→ **THE TASK**:
Where the string "nhưng" occurs in a line of the entries below, copy that line.

──────── MATERIAL FOR THIS EXERCISE ────────

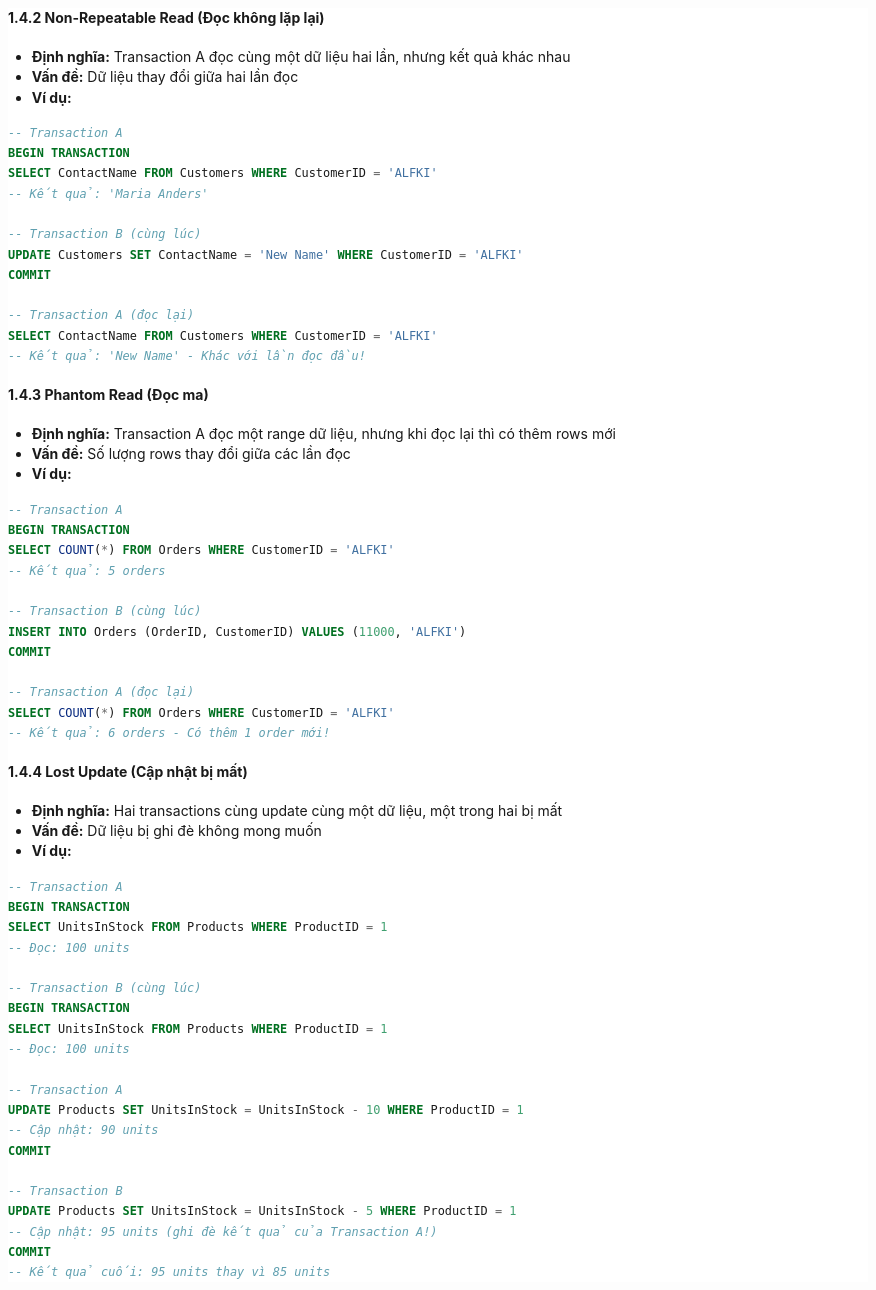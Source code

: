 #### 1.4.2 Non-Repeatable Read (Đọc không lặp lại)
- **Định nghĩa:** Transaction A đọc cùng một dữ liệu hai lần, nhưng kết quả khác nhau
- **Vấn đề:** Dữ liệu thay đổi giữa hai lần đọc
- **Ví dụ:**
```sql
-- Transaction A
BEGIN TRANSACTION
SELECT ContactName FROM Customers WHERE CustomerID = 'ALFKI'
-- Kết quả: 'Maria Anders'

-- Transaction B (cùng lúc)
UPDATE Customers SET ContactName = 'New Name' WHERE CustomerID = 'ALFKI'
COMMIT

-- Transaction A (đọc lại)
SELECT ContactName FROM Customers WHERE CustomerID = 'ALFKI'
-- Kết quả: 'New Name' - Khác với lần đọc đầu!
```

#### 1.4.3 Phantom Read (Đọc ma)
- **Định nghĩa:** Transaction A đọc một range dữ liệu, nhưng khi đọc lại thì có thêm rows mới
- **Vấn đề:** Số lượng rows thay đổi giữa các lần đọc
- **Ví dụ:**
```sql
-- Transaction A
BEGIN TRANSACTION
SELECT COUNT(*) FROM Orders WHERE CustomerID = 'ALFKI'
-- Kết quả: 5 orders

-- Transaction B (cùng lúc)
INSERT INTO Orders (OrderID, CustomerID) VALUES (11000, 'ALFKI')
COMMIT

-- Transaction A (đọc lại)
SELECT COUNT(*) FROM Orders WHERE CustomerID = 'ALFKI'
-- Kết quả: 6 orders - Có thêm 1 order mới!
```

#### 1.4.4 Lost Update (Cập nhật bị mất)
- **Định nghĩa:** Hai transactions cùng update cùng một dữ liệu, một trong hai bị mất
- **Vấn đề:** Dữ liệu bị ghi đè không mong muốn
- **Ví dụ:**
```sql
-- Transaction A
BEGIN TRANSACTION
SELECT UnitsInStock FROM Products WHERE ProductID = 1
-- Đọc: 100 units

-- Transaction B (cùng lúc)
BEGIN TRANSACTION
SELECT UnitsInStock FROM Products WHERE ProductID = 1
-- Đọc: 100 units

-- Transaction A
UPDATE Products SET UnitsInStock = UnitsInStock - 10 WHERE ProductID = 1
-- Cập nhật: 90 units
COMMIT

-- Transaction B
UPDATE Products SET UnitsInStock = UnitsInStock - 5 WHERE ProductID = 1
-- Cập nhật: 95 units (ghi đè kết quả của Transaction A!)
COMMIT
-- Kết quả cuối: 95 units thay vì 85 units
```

────────

→ **SOLUTION TO THE EXERCISE**:
- **Định nghĩa:** Transaction A đọc cùng một dữ liệu hai lần, nhưng kết quả khác nhau
- **Định nghĩa:** Transaction A đọc một range dữ liệu, nhưng khi đọc lại thì có thêm rows mới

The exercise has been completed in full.